DNA binding and gene regulation by the herpes simplex virus type 1 protein ICP4 and involvement of the TATA element.

We report the results of fine mapping the sequences responsible for negative regulation of immediate-early (IE) gene 3 by its own gene product, ICP4. Affinity-purified ICP4 binds the transcriptional start site of IE gene 3 and protein-protein interactions induce a secondary mobility shift that footprints exactly as the primary complex. Since these DNA-protein complexes contain ICP4, it is likely that the two differ only in stoichiometry of protein. Additional data show that the DNA-binding domain recognized by ICP4 can be embedded as a cassette in foreign DNA and that native ICP4 will recognize and bind the resulting DNA. In two different immediate-early promoters, the ICP4 binding site can be located either 3' or 5' of the TATA box; however, the ICP4 site is rotationally displaced from the transcription factor IID (TFIID) site by a roughly one-half helical turn, suggesting that ICP4 and TFIID are on the opposite helical face when bound at their respective sites.
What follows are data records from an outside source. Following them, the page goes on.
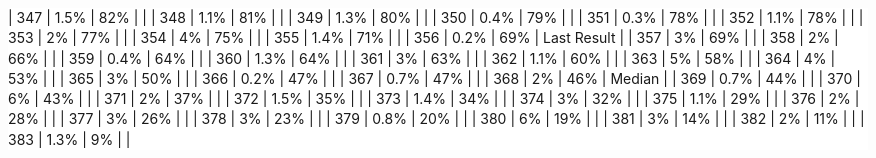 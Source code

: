 | 347 | 1.5% | 82% |  |
| 348 | 1.1% | 81% |  |
| 349 | 1.3% | 80% |  |
| 350 | 0.4% | 79% |  |
| 351 | 0.3% | 78% |  |
| 352 | 1.1% | 78% |  |
| 353 | 2% | 77% |  |
| 354 | 4% | 75% |  |
| 355 | 1.4% | 71% |  |
| 356 | 0.2% | 69% | Last Result |
| 357 | 3% | 69% |  |
| 358 | 2% | 66% |  |
| 359 | 0.4% | 64% |  |
| 360 | 1.3% | 64% |  |
| 361 | 3% | 63% |  |
| 362 | 1.1% | 60% |  |
| 363 | 5% | 58% |  |
| 364 | 4% | 53% |  |
| 365 | 3% | 50% |  |
| 366 | 0.2% | 47% |  |
| 367 | 0.7% | 47% |  |
| 368 | 2% | 46% | Median |
| 369 | 0.7% | 44% |  |
| 370 | 6% | 43% |  |
| 371 | 2% | 37% |  |
| 372 | 1.5% | 35% |  |
| 373 | 1.4% | 34% |  |
| 374 | 3% | 32% |  |
| 375 | 1.1% | 29% |  |
| 376 | 2% | 28% |  |
| 377 | 3% | 26% |  |
| 378 | 3% | 23% |  |
| 379 | 0.8% | 20% |  |
| 380 | 6% | 19% |  |
| 381 | 3% | 14% |  |
| 382 | 2% | 11% |  |
| 383 | 1.3% | 9% |  | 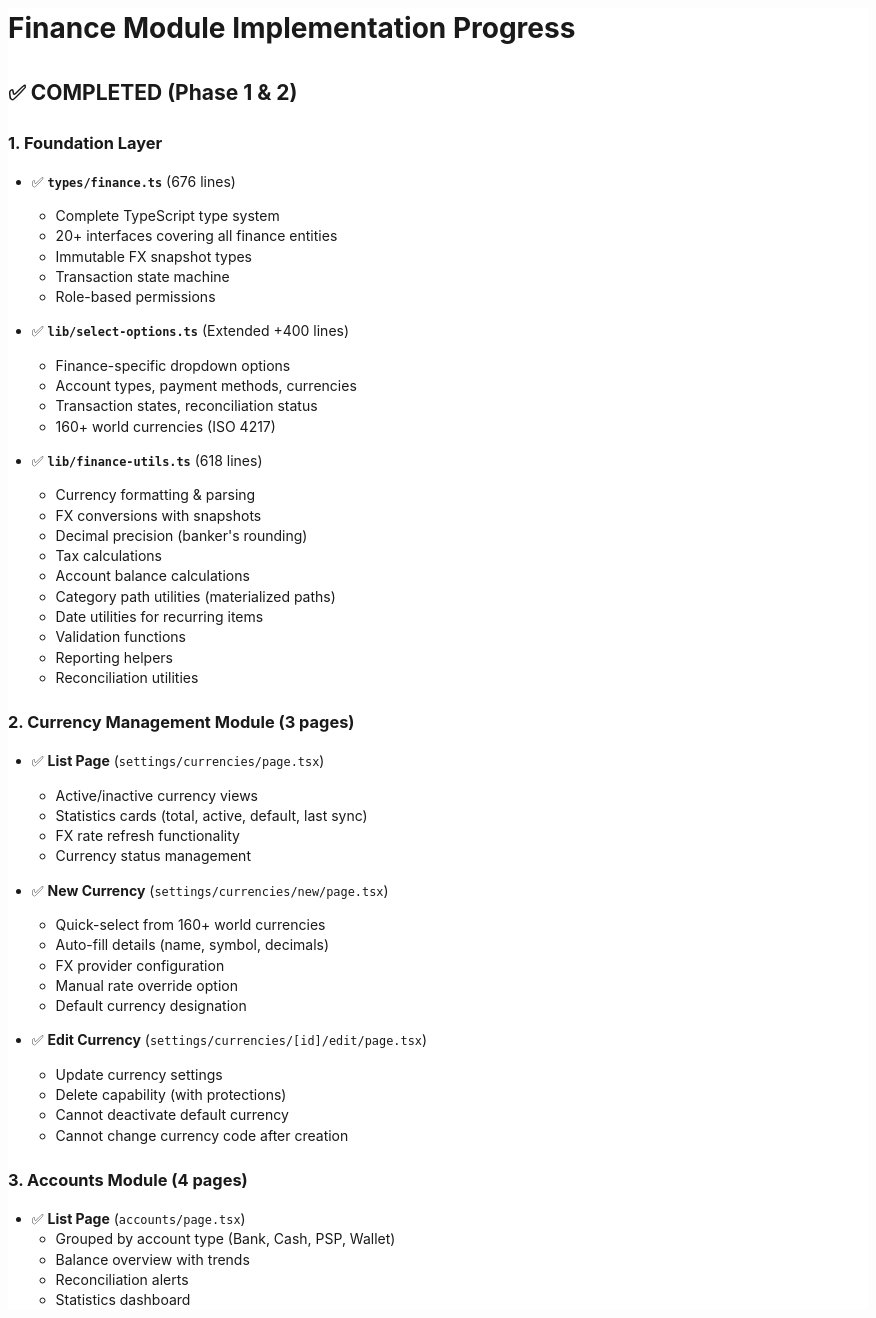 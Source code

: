 # Finance Module Implementation Progress

## ✅ COMPLETED (Phase 1 & 2)

### 1. Foundation Layer
- ✅ **`types/finance.ts`** (676 lines)
  - Complete TypeScript type system
  - 20+ interfaces covering all finance entities
  - Immutable FX snapshot types
  - Transaction state machine
  - Role-based permissions

- ✅ **`lib/select-options.ts`** (Extended +400 lines)
  - Finance-specific dropdown options
  - Account types, payment methods, currencies
  - Transaction states, reconciliation status
  - 160+ world currencies (ISO 4217)

- ✅ **`lib/finance-utils.ts`** (618 lines)
  - Currency formatting & parsing
  - FX conversions with snapshots
  - Decimal precision (banker's rounding)
  - Tax calculations
  - Account balance calculations
  - Category path utilities (materialized paths)
  - Date utilities for recurring items
  - Validation functions
  - Reporting helpers
  - Reconciliation utilities

### 2. Currency Management Module (3 pages)
- ✅ **List Page** (`settings/currencies/page.tsx`)
  - Active/inactive currency views
  - Statistics cards (total, active, default, last sync)
  - FX rate refresh functionality
  - Currency status management

- ✅ **New Currency** (`settings/currencies/new/page.tsx`)
  - Quick-select from 160+ world currencies
  - Auto-fill details (name, symbol, decimals)
  - FX provider configuration
  - Manual rate override option
  - Default currency designation

- ✅ **Edit Currency** (`settings/currencies/[id]/edit/page.tsx`)
  - Update currency settings
  - Delete capability (with protections)
  - Cannot deactivate default currency
  - Cannot change currency code after creation

### 3. Accounts Module (4 pages)
- ✅ **List Page** (`accounts/page.tsx`)
  - Grouped by account type (Bank, Cash, PSP, Wallet)
  - Balance overview with trends
  - Reconciliation alerts
  - Statistics dashboard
In the IE1 and IE3 promoters, binding of ICP4 causes an alteration in the helical geometry of the minor groove of the TATA region as visualized by copper footprinting. In contrast, TATA hypersensitivity was not detected in the glycoprotein D promoter (an early gene promoter containing the ICP4 site separated from TATA by eight helical turns) or in an artificial IE3 promoter construct in which the TATA-A4 separation was increased from 2.5 to roughly 5 helical turns. Such stereospecific and distance-dependent conformational alterations in the TATA box under the influence of ICP4 binding may be important in the repression of immediate-early genes.